Tapi lebih dari makna intrinsik lagu, sebenarnya mengapa lagu ini dinyanyikan acara rekan sejawat adalah seperti menggambarkan prinsip kolegialisme, kebersamaan korps. Kalau sudah menjadi keluarga besar, tidak boleh ada dusta, kebohongan, sampaikan saja apa adanya untuk dibicarakan. Singkirkan semua perbedaan, mari jalin kebersamaan.
Nah, lagu favorit berikutnya adalah Jangan Sampai Tiga Kali yang dipopulerkan oleh tiga penyanyi dari Medan, Trio Ambisi. Meskipun penampilan seadanya, tiga orang ini berhasil menyajikan kombinasi suara apik dan enak didengar. Isinya bercerita tentang bagaimana seorang pemuda masih memberi kesempatan kepada kekasihnya yang melakukan perselingkuhan untuk kembali kepadanya. Meskipun sakit hati, dia masih mau memaafkan. Tapi pesannya jelas, “jangan sampai tiga kali”. Mungkin karena sudah terpergok dua kali. Sebab sejatinya tidak ada orang yang memberi maaf untuk urusan kesetiaan itu, kecuali orang itu luar biasa sabarnya. Sekali salah saja pasti sudah diputuskan hubungan, atau digugat cerai kalau sudah terlanjur naik ke jenjang perkawinan.
Soal tiga kali ini tidak hanya soal kesetiaan yang dinyanyikan dalam lagu. Di banyak urusan khususnya kekuasaan, tiga kali ini sering menjadi patokan atau batas, yang kurang jelas dasar alasannya. Di zaman Orde Lama dan Orde Baru, masa jabatan presiden tidak dibatasi sehingga Soekarno dan Soeharto menjabat berkali-kali. Tetapi ketika kemudian Orba tumbang dan Indonesia masuk ke masa reformasi, limitasi masa jabatan dianggap perlu karena dampak negatif kekuasaan yang tidak dibatasi.

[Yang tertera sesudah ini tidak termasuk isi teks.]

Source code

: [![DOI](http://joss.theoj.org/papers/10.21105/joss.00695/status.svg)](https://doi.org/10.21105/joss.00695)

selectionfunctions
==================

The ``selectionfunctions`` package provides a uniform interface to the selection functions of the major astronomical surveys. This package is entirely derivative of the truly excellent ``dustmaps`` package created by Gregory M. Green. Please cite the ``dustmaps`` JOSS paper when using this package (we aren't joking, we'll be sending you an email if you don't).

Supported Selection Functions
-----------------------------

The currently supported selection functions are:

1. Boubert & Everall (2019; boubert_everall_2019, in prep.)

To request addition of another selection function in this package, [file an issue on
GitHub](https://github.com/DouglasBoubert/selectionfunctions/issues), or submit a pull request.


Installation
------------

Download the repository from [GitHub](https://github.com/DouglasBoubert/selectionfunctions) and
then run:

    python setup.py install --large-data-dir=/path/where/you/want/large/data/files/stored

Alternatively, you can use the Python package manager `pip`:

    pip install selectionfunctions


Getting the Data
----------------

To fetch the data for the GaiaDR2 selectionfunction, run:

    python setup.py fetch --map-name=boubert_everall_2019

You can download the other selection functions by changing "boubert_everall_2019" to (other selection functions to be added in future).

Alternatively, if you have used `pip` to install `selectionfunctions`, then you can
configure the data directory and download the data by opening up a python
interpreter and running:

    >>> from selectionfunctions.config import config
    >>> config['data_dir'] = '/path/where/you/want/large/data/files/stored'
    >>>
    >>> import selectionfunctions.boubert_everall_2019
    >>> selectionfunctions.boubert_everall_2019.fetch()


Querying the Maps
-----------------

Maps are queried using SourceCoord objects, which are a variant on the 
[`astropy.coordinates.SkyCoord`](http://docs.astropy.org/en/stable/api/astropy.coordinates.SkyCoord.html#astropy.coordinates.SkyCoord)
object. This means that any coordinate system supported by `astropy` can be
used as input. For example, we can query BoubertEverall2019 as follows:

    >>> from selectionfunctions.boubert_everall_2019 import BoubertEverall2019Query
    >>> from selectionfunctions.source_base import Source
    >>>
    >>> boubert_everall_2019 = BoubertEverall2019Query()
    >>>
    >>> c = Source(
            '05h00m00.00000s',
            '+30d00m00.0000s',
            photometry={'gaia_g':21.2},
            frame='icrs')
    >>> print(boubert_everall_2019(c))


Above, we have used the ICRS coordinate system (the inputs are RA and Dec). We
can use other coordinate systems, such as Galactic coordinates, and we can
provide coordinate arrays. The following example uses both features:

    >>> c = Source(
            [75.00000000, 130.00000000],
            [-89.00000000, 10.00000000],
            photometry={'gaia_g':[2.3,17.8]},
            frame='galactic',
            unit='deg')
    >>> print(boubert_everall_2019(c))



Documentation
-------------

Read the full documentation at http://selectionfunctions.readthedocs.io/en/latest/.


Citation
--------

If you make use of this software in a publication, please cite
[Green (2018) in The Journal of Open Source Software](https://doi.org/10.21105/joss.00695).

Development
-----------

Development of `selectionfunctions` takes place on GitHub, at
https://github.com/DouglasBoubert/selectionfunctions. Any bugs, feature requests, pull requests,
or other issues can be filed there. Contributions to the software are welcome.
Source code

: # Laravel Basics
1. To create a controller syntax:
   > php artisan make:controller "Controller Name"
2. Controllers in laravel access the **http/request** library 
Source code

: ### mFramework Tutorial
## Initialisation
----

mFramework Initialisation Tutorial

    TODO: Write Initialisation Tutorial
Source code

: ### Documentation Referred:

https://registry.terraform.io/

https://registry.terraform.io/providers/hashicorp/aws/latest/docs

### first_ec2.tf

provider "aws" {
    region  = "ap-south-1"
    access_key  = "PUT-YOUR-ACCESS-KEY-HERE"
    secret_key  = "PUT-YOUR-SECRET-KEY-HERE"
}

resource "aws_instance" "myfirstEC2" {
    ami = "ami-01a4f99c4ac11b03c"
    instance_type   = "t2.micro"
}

Pepatah power tends to corrupt yang dengan telanjang ditunjukkan Soeharto di 20 tahun terakhir kepemimpinnya, dikoreksi antara lain dengan cara menentukan batas masa jabatan. Presiden, Gubernur, Bupati, hanya dapat memimpin paling banyak dua kali. Begitu pula dengan jabatan publik lainnya, yang mekanismenya melalui pemilihan. Sampai-sampai pengurus lembaga semi pemerintah pun ikut dibatasi seperti Dewan Pers, Komisi Penyiaran Indonesia, Komnas HAM, Dewan Pengawas TVRI dan seterusnya. Organisasi massa pun ikut menyesuaikan diri dengan semangat reformasi.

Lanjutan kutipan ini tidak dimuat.